SWIM has been finding LSD through a sketchy source, and has made some observations.

SWIM is mostly inclined to believe that the blotter does contain LSD, but has probably been stored improperly for extended periods of time. It takes 1.5 hits to achieve threshold effect, with a peak between 3-4 hours. Hallucinatory effects diminish between hours 6-8, with some after effects (clouded mind) lasting up until the 14-16 hour or so.

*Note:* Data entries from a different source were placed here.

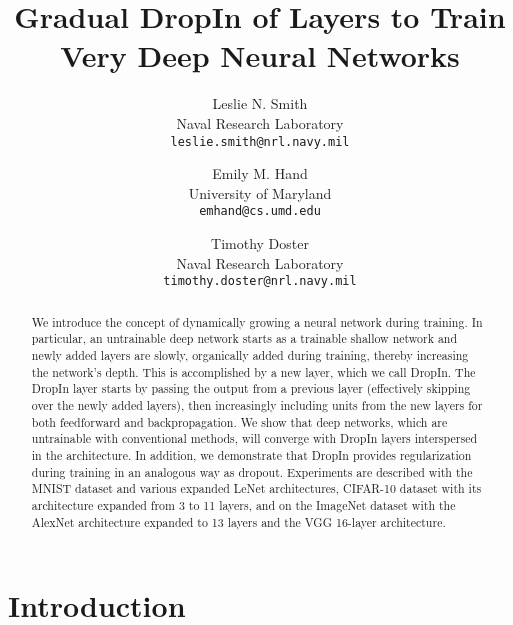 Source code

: \documentclass[10pt,twocolumn,letterpaper]{article}
\newcommand{\dropin}{DropIn }
\newcommand{\dropinNS}{DropIn}
\begin{document}
\title{Gradual DropIn of Layers to Train Very Deep Neural Networks}

\author{
Leslie N. Smith\\
Naval Research Laboratory\\
{\tt\small leslie.smith@nrl.navy.mil}\\
\and
Emily M. Hand\\
University of Maryland\\
{\tt\small emhand@cs.umd.edu}
\and
Timothy Doster\\
Naval Research Laboratory\\
{\tt\small timothy.doster@nrl.navy.mil}\\
}

\maketitle

\begin{abstract}


We introduce the concept of dynamically growing a neural network during training. In particular, an untrainable deep network starts as a trainable shallow network and newly added layers are slowly, organically added during training, thereby increasing the network's depth. This is accomplished by a new layer, which we call \dropinNS. The \dropin layer starts by passing the output from a previous layer (effectively skipping over the newly added layers), then increasingly including units from the new layers for both feedforward and backpropagation. We show that deep networks, which are untrainable with conventional methods, will converge with \dropin layers interspersed in the architecture. In addition, we demonstrate that \dropin provides regularization during training in an analogous way as dropout. Experiments are described with the MNIST dataset and various expanded LeNet architectures, CIFAR-10 dataset with its architecture expanded from 3 to 11 layers, and on the ImageNet dataset with the AlexNet architecture expanded to 13 layers and the VGG 16-layer architecture.

\end{abstract}

\section{Introduction}
\end{document}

SWIM has tried several different blotters, all of which appear to be from the same source, due to similarities in the design. SWIM has experienced a +++ trip from three hits on one day, then a few months later, 3 hits may result in a mild +/++ trip.

SWIM has not eliminated the possibility of a phenethylamine substance on the blotter opposed to LSD. From PiHKAL, DON seems to be the most likely candidate. There isn't a particularly noticeable taste from the blotter, but SWIM does notice a very amphetamine-like feeling during the come up.

It seems the only sure-fire way to know for sure is through chemical testing, although I do have an alternative idea.

SWIM will be finding some Cubensis Mushrooms and 4-Aco-DMT within the next few days. Seeing how LSD, Mushrooms, and 4-Aco-DMT would belong to the tryptamine family, I know there would be cross-tolerance between each substance.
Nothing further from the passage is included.